_WORK INSTRUCTION_. Among the entries below, one line contains "- Real-time performance" and another contains "2. Utilize NLP". Transcribe those two lines and every line between them, exactly.
*** Block opens ***
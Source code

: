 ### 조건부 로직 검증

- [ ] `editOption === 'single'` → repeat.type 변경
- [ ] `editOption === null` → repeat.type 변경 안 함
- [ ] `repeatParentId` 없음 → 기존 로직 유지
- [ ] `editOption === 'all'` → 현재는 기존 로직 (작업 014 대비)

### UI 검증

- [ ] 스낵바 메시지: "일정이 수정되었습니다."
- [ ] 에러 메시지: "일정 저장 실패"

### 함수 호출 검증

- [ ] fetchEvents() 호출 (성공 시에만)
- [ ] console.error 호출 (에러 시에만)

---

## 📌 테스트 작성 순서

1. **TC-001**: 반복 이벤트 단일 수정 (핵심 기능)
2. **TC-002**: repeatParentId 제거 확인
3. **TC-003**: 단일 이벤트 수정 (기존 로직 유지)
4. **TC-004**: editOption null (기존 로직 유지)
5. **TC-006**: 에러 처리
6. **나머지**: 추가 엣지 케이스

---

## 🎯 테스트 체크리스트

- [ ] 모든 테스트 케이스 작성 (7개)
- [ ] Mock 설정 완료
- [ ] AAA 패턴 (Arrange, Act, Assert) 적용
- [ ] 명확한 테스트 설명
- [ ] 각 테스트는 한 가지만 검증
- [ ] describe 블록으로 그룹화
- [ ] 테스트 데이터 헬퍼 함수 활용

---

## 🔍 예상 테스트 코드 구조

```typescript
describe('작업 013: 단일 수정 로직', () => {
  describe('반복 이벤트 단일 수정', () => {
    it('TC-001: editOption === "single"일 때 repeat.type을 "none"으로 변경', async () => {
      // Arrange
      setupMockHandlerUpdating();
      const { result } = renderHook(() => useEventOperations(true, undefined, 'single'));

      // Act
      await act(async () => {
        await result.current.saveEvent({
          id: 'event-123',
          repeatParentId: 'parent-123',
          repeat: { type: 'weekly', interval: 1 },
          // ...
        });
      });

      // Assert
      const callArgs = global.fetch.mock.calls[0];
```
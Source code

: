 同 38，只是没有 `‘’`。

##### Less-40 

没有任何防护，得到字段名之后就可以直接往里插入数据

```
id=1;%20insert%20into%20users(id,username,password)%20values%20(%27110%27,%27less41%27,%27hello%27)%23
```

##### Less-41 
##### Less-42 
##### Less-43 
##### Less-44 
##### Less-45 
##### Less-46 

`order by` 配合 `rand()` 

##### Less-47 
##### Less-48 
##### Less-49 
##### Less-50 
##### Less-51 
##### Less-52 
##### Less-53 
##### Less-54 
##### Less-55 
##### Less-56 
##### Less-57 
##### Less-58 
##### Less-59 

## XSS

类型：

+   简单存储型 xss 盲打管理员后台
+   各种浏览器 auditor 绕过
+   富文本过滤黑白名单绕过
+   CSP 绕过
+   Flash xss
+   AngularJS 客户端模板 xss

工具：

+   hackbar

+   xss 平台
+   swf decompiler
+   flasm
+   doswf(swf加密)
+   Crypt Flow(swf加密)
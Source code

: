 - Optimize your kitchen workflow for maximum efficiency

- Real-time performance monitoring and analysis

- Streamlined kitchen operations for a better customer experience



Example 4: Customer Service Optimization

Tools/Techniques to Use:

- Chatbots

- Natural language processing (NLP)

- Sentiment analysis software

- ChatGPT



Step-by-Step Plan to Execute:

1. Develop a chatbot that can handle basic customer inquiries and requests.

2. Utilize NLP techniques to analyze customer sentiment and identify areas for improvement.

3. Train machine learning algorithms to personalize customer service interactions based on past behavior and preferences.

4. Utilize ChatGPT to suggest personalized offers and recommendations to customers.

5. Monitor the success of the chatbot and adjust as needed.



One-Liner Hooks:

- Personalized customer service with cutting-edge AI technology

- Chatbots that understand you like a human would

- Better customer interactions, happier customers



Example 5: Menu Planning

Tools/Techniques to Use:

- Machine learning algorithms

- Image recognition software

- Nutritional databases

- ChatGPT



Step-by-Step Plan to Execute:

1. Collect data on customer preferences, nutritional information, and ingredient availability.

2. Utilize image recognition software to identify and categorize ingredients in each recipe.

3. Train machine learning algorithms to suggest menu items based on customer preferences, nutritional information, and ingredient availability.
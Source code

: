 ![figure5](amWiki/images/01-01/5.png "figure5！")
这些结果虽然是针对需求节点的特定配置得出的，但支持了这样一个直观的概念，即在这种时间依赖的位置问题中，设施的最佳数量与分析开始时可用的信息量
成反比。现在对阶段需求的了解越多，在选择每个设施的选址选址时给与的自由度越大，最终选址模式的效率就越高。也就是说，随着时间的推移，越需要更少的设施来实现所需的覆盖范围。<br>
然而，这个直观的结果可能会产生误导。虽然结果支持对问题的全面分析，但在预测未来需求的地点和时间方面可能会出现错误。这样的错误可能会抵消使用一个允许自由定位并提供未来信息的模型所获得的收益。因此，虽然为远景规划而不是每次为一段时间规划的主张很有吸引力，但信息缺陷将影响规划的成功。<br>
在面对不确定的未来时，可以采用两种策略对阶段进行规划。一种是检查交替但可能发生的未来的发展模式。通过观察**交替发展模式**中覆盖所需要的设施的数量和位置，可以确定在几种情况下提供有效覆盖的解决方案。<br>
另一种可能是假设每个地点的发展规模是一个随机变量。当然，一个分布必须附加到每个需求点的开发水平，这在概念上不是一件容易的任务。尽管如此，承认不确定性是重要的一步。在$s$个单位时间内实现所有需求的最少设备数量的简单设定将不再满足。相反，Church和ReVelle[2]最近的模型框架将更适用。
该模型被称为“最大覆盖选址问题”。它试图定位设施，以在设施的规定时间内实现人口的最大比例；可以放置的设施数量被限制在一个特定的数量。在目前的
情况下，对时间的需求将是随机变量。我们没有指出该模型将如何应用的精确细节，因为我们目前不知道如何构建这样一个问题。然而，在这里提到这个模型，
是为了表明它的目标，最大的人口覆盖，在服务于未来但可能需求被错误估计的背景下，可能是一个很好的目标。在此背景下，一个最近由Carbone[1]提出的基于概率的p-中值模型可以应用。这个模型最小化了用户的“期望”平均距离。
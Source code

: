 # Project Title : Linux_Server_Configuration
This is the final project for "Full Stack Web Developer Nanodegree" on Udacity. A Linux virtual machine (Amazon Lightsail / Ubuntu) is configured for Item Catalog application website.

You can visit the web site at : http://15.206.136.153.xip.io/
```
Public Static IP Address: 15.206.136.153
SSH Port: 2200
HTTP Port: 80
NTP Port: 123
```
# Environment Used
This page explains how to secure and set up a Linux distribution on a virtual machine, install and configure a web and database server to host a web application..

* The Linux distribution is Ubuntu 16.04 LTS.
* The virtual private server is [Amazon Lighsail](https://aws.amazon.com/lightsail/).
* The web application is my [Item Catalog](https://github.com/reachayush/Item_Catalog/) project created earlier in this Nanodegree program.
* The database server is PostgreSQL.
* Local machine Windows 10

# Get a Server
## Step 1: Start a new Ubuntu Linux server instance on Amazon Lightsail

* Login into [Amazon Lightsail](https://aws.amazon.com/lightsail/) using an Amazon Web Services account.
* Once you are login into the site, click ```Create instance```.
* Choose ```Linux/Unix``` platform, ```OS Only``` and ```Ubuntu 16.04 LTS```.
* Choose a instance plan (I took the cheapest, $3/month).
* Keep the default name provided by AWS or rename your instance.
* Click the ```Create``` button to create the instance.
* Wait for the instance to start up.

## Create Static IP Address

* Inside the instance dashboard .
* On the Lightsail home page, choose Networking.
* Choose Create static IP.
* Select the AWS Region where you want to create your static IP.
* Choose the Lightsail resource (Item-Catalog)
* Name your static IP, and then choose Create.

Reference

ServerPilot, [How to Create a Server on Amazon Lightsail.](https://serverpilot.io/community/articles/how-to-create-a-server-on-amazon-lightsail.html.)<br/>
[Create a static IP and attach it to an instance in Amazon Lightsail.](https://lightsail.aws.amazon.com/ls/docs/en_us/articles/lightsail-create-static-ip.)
*** Block closes ***
_OUTPUT FOR THIS EXERCISE_.
- Real-time performance monitoring and analysis

- Streamlined kitchen operations for a better customer experience



Example 4: Customer Service Optimization

Tools/Techniques to Use:

- Chatbots

- Natural language processing (NLP)

- Sentiment analysis software

- ChatGPT



Step-by-Step Plan to Execute:

1. Develop a chatbot that can handle basic customer inquiries and requests.

2. Utilize NLP techniques to analyze customer sentiment and identify areas for improvement.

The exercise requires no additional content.